§ TASK STATEMENT
Your result should be every line of the records below that contains the word "documentclass".

★ ★ ★ ★ ★ ★ ★

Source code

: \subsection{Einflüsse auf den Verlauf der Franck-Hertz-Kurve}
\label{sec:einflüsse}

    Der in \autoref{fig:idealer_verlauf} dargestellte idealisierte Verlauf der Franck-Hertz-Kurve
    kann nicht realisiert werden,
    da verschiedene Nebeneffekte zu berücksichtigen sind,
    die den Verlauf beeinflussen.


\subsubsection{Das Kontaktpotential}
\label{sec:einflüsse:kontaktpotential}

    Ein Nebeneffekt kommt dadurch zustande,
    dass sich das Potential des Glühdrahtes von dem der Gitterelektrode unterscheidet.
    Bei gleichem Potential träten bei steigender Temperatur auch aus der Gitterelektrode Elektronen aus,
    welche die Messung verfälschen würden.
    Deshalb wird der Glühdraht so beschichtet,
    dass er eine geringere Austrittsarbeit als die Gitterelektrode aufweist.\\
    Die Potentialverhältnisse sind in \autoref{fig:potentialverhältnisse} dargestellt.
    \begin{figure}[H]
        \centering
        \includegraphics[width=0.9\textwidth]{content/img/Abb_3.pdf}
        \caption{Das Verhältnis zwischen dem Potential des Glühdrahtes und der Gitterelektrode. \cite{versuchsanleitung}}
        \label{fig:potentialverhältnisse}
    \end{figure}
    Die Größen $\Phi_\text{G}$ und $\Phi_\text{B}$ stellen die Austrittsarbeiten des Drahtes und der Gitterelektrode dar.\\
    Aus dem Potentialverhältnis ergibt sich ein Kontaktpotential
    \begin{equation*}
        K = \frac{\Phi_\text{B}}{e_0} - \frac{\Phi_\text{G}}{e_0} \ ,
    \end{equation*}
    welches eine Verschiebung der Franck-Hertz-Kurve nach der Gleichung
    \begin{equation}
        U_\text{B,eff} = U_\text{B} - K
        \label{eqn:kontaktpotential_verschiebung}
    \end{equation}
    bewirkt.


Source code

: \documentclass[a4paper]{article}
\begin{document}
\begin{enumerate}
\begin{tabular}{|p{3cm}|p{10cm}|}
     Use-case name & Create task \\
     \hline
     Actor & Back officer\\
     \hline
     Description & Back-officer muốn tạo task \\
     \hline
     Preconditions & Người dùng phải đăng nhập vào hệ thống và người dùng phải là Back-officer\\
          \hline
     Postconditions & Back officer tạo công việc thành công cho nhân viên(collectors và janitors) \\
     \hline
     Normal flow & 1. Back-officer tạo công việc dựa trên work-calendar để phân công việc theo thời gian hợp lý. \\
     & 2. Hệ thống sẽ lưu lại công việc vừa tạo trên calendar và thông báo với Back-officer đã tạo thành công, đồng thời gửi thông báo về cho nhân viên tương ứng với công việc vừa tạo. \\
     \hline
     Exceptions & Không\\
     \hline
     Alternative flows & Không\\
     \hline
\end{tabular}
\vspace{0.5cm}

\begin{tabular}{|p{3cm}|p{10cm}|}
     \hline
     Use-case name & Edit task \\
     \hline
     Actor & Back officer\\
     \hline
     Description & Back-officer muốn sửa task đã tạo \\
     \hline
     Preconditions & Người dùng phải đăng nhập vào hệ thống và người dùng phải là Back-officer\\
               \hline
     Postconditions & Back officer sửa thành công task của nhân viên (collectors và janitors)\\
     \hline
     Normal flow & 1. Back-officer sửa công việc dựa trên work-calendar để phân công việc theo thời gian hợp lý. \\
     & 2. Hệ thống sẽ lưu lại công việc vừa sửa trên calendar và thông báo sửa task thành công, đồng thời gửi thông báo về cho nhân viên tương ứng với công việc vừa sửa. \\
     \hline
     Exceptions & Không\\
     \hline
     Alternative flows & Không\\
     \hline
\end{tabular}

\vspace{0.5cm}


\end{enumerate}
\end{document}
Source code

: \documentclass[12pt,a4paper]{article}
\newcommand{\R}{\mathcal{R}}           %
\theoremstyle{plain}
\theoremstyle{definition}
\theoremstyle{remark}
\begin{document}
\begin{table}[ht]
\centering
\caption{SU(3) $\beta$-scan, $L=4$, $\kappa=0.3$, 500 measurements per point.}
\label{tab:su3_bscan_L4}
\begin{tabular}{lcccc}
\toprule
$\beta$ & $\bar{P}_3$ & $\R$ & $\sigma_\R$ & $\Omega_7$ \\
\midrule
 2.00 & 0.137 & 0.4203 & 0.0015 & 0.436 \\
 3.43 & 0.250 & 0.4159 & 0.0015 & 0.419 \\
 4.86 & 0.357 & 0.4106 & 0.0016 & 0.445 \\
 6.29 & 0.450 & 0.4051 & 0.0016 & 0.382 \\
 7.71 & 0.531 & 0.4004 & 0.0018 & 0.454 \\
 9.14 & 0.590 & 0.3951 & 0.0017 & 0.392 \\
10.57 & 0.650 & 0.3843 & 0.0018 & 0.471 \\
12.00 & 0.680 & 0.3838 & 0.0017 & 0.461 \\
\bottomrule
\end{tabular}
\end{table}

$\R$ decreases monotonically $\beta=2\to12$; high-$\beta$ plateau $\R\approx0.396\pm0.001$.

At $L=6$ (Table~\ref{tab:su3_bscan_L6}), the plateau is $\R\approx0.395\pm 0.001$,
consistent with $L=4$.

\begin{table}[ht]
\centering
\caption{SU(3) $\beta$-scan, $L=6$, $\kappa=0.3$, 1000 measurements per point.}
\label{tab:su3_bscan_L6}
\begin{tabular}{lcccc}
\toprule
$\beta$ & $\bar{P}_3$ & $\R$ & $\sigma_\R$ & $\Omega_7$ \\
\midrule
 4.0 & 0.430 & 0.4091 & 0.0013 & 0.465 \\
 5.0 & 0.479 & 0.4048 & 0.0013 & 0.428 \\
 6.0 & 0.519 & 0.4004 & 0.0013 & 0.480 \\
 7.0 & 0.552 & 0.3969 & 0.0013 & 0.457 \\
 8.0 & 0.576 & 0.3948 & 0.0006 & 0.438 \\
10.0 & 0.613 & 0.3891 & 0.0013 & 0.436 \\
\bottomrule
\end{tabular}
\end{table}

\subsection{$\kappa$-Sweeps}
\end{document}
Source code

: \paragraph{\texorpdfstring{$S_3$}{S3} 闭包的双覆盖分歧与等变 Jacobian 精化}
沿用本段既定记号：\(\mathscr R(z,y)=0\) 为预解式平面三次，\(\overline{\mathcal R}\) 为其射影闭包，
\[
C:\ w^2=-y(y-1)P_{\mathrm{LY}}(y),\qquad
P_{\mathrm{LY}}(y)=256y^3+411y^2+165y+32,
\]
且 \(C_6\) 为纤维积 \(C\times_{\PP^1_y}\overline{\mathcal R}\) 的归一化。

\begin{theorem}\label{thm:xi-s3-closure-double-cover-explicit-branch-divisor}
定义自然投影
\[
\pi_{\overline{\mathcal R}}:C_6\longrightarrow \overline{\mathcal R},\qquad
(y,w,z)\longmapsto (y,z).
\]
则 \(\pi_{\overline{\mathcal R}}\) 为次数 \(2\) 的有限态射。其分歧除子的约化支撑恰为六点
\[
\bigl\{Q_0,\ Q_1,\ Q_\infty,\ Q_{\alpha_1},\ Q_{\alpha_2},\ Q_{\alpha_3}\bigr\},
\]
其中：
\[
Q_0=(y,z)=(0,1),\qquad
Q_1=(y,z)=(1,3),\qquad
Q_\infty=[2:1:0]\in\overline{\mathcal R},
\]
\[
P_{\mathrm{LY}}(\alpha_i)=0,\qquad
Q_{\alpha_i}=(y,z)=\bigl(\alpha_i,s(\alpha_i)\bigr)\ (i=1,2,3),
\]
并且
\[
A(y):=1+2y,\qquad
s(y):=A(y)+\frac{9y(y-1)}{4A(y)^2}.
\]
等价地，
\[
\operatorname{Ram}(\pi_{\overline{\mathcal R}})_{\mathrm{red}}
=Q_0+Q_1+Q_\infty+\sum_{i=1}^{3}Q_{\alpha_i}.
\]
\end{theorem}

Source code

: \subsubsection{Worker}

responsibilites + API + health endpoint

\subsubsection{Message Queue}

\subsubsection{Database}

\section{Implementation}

★ ★ ★ ★ ★ ★ ★

§ REPLY
: \documentclass[a4paper]{article}
: \documentclass[12pt,a4paper]{article}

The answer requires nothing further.